[Record set]

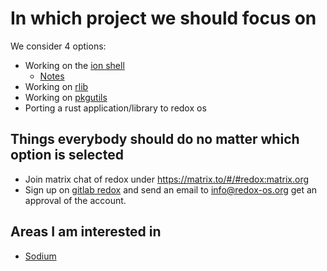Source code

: # In which project we should focus on

We consider 4 options:

- Working on the [ion shell](https://gitlab.redox-os.org/redox-os/ion)
  - [Notes](./ion_notes.md)
- Working on [rlib](https://gitlab.redox-os.org/redox-os/relibc)
- Working on [pkgutils](https://gitlab.redox-os.org/redox-os/pkgutils)
- Porting a rust application/library to redox os

## Things everybody should do no matter which option is selected

- Join matrix chat of redox under https://matrix.to/#/#redox:matrix.org
- Sign up on [gitlab redox](https://gitlab.redox-os.org/) and send an email to info@redox-os.org get an approval of the account.

## Areas I am interested in 

- [Sodium](https://gitlab.redox-os.org/redox-os/sodium)


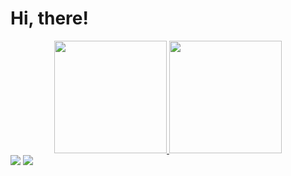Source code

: # Hi, there!

<div align="center">
  <a href="https://github.com/teixeir4">
  <img height="180em" src="https://github-readme-stats.vercel.app/api       username=teixeir4&show_icons=true&theme=gotham&include_all_commits=true&count_private=true"/>
  <img height="180em" src="https://github-readme-stats.vercel.app/api/top-langs/?username=teixeir4&layout=compact&langs_count=7&theme=gotham"/>
</div>
  
<div>
<a href = "mailto:contatorhaj@gmail.com"><img src="https://img.shields.io/badge/-Gmail-%23333?style=for-the-badge&logo=gmail&logoColor=white" target="_blank"></a>  
<a href="https://www.linkedin.com/in/rhaj-teixeira-7aab8a222/" target="_blank"><img src="https://img.shields.io/badge/-LinkedIn-%230077B5?style=for-the-badge&logo=linkedin&logoColor=white" target="_blank"></a> 
</div>
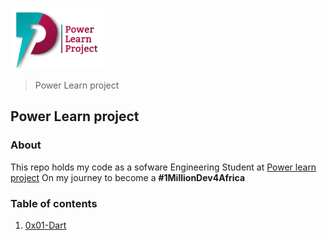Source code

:![plp-africa](./logo.webp)
> Power Learn project 

## Power Learn project

### About

This repo holds my code as a sofware Engineering Student at [Power learn project](https://www.powerlearnproject.org/) On my journey to become a __#1MillionDev4Africa__

### Table of contents

1. [0x01-Dart](./plp-dart_assignments/)

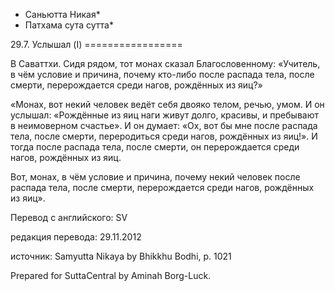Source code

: * Саньютта Никая*
* Патхама сута сутта*

29\.7\. Услышал \(I\)
\=\=\=\=\=\=\=\=\=\=\=\=\=\=\=\=\=

В Саваттхи\. Сидя рядом, тот монах сказал Благословенному: «Учитель, в чём условие и причина, почему кто\-либо после распада тела, после смерти, перерождается среди нагов, рождённых из яиц?»

«Монах, вот некий человек ведёт себя двояко телом, речью, умом\. И он услышал: «Рождённые из яиц наги живут долго, красивы, и пребывают в неимоверном счастье»\. И он думает: «Ох, вот бы мне после распада тела, после смерти, переродиться среди нагов, рождённых из яиц\!»\. И тогда после распада тела, после смерти, он перерождается среди нагов, рождённых из яиц\.

Вот, монах, в чём условие и причина, почему некий человек после распада тела, после смерти, перерождается среди нагов, рождённых из яиц»\.

Перевод с английского: SV

редакция перевода: 29\.11\.2012

источник: Samyutta Nikaya by Bhikkhu Bodhi, p\. 1021

Prepared for SuttaCentral by Aminah Borg\-Luck\.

[/Record set]

Your goal
Using the entries above, return each line that includes the word "условие".

Solution
В Саваттхи\. Сидя рядом, тот монах сказал Благословенному: «Учитель, в чём условие и причина, почему кто\-либо после распада тела, после смерти, перерождается среди нагов, рождённых из яиц?»
Вот, монах, в чём условие и причина, почему некий человек после распада тела, после смерти, перерождается среди нагов, рождённых из яиц»\.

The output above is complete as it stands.